Collected data.
▽

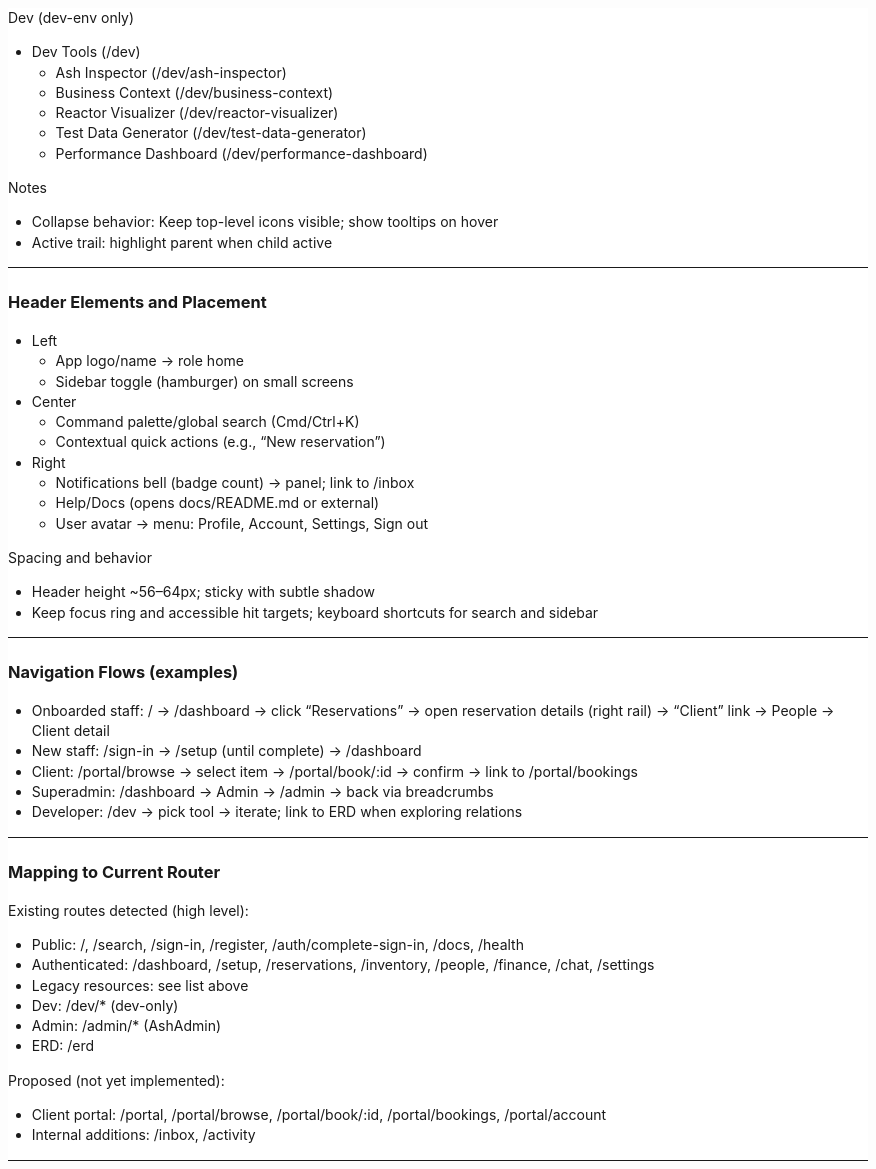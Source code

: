 Dev (dev-env only)
- Dev Tools (/dev)
  - Ash Inspector (/dev/ash-inspector)
  - Business Context (/dev/business-context)
  - Reactor Visualizer (/dev/reactor-visualizer)
  - Test Data Generator (/dev/test-data-generator)
  - Performance Dashboard (/dev/performance-dashboard)

Notes
- Collapse behavior: Keep top-level icons visible; show tooltips on hover
- Active trail: highlight parent when child active

---

### Header Elements and Placement
- Left
  - App logo/name → role home
  - Sidebar toggle (hamburger) on small screens
- Center
  - Command palette/global search (Cmd/Ctrl+K)
  - Contextual quick actions (e.g., “New reservation”)
- Right
  - Notifications bell (badge count) → panel; link to /inbox
  - Help/Docs (opens docs/README.md or external)
  - User avatar → menu: Profile, Account, Settings, Sign out

Spacing and behavior
- Header height ~56–64px; sticky with subtle shadow
- Keep focus ring and accessible hit targets; keyboard shortcuts for search and sidebar

---

### Navigation Flows (examples)
- Onboarded staff: / → /dashboard → click “Reservations” → open reservation details (right rail) → “Client” link → People → Client detail
- New staff: /sign-in → /setup (until complete) → /dashboard
- Client: /portal/browse → select item → /portal/book/:id → confirm → link to /portal/bookings
- Superadmin: /dashboard → Admin → /admin → back via breadcrumbs
- Developer: /dev → pick tool → iterate; link to ERD when exploring relations

---

### Mapping to Current Router
Existing routes detected (high level):
- Public: /, /search, /sign-in, /register, /auth/complete-sign-in, /docs, /health
- Authenticated: /dashboard, /setup, /reservations, /inventory, /people, /finance, /chat, /settings
- Legacy resources: see list above
- Dev: /dev/* (dev-only)
- Admin: /admin/* (AshAdmin)
- ERD: /erd

Proposed (not yet implemented):
- Client portal: /portal, /portal/browse, /portal/book/:id, /portal/bookings, /portal/account
- Internal additions: /inbox, /activity

---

△

Output nothing but the lines from the one containing "### Mapping to Current Router" through the last line of the data, exactly as they stand.

Exercise response.
### Mapping to Current Router
Existing routes detected (high level):
- Public: /, /search, /sign-in, /register, /auth/complete-sign-in, /docs, /health
- Authenticated: /dashboard, /setup, /reservations, /inventory, /people, /finance, /chat, /settings
- Legacy resources: see list above
- Dev: /dev/* (dev-only)
- Admin: /admin/* (AshAdmin)
- ERD: /erd

Proposed (not yet implemented):
- Client portal: /portal, /portal/browse, /portal/book/:id, /portal/bookings, /portal/account
- Internal additions: /inbox, /activity

---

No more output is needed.